First, lying with statistics.
Incidents of mass murder in the U.S. declined from 42 in the 1990s to 26 in the first decade of this century.
The author doesn’t define mass murder. The FBI does. According to the FBI, mass murder is four or more murders with no cooling off period.
He also doesn’t define what he means — 42 for the entire decade?
I looked at mass shootings from 2005-2012 and 1997-2004; the cut-off marks the expiration of the assault weapon ban.
- 1997-2004: 14 instances in this seven-year period; 189 killed and injured
- 2005-2012: 26 instances in this seven-year period; 421 killed and injured
There have been seven mass murders in 2012. There were eight for the three-year period 2009-2011. The decade of the ’90s? A total of 23 (that’s 2.3/year). And the first decade of this century? 19.
Lying by anecdote
Here, we’ll see the line that the NRA would take later in the week, and one explored by another NRO writer who also wrung her hands over the fact that there were no men around to, you know, protect the helpless females.
“Guns are already banned in schools. That is why the shootings happen in schools. A school is a ‘helpless-victim zone,’” says Richard Mack, a former Arizona sheriff. “Preventing any adult at a school from having access to a firearm eliminates any chance the killer can be stopped in time to prevent a rampage,” Jim Kouri, the public-information officer of the National Association of Chiefs of Police, told me earlier this year at the time of the Aurora, Colo., Batman-movie shooting. Indeed, there have been many instances — from the high-school shooting by Luke Woodham in Mississippi, to the New Life Church shooting in Colorado Springs, Colo. — where a killer has been stopped after someone got a gun from a parked car or elsewhere and confronted the shooter. (emphasis added)
Let’s look at these two examples. If there are “many instances” can we safely assume that these would be the “best” ones?
October 1, 1997, Luke Woodham, Pearl, MS
Not a mass murder. Woodham, 16, killed two students and injured seven in an 11-minute rampage at his high school, using a 30-30 hunting rifle. “He was walking along, thumbing fresh rounds into the side port of the rifle.”
The school’s assistant principal, Joel Myrick, a US Army Reserve commander, retrieved his .45 pistol from his truck. “Woodham got into his car and tried to drive away, but he lost control and came to a stop as Myrick raced up to him. Myrick detained Woodham until the police arrived.
Imagine how many people might have died had he owned a Bushmaster XM-15?
He was convicted of these two murders as well as the murder of his mother.
December 9, 2007, Matthew Murray, Colorado Springs, CO
Not a mass murder. Murray, 24, killed two at the New Life Church in Colorado. He died of a self-inflicted gunshot wound. However, Jeanne Assam, a volunteer security guard at the church and former police officer, “identified herself to him and then fired.”

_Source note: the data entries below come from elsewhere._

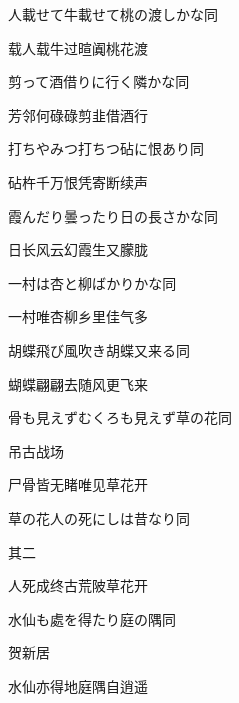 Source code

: \begin{haiku}
    {\FH 人載せて牛載せて桃の渡しかな}\hfill{\FH 同}

    {\FK 载人载牛过暄阗桃花渡}
\end{haiku}

\begin{haiku}
    {\FH {}剪って酒借りに行く隣かな}\hfill{\FH 同}

    {\FK 芳邻何碌碌剪韭借酒行}
\end{haiku}

\begin{haiku}
    {\FH 打ちやみつ打ちつ砧に恨あり}\hfill{\FH 同}

    {\FK 砧杵千万恨凭寄断续声}
\end{haiku}

\begin{haiku}
    {\FH 霞んだり曇ったり日の長さかな}\hfill{\FH 同}

    {\FK 日长风云幻霞生又朦胧}
\end{haiku}

\begin{haiku}
    {\FH 一村は杏と柳ばかりかな}\hfill{\FH 同}

    {\FK 一村唯杏柳乡里佳气多}
\end{haiku}

\begin{haiku}
    {\FH 胡蝶飛び風吹き胡蝶又来る}\hfill{\FH 同}

    {\FK 蝴蝶翩翩去随风更飞来}
\end{haiku}

\begin{haiku}
    {\FH 骨も見えずむくろも見えず草の花}\hfill{\FH 同}

    {\FK 吊古战场}

    {\FK 尸骨皆无睹唯见草花开}
\end{haiku}

\begin{haiku}
    {\FH 草の花人の死にしは昔なり}\hfill{\FH 同}

    {\FK 其二}

    {\FK 人死成终古荒陂草花开}
\end{haiku}

\begin{haiku}
    {\FH 水仙も處を得たり庭の隅}\hfill{\FH 同}

    {\FK 贺新居}

    {\FK 水仙亦得地庭隅自逍遥}
\end{haiku}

Why did the church have an armed volunteer security guard?
Security had been tightened at New Life Church after it was warned about the shootings at the Youth With A Mission training centre in the Denver suburb of Arvada, in which Tiffany Johnson, 26, and Philip Crouse, 24, were killed and two men wounded.
Either 12 or 13 hours earlier (conflicting news reports), Murray had killed those two people. His weapons stash: a Bushmaster XM-15; an AK-47 assault rifle; a Beretta .40 cal. semi-automatic handgun; a Beretta .22 cal. handgun; and a Springfield Armory 9mm semi-automatic handgun.
Then there’s this:
The attacks came just four days after a 19-year-old man killed eight people and himself at a busy shopping centre in Omaha, Nebraska.
So, in the first instance, the use of the gun was secondary. The killings had stopped; the killer had been identified. In the second instance, the former police officer was acting as a guard because the church was on high alert. Typical? Not even close.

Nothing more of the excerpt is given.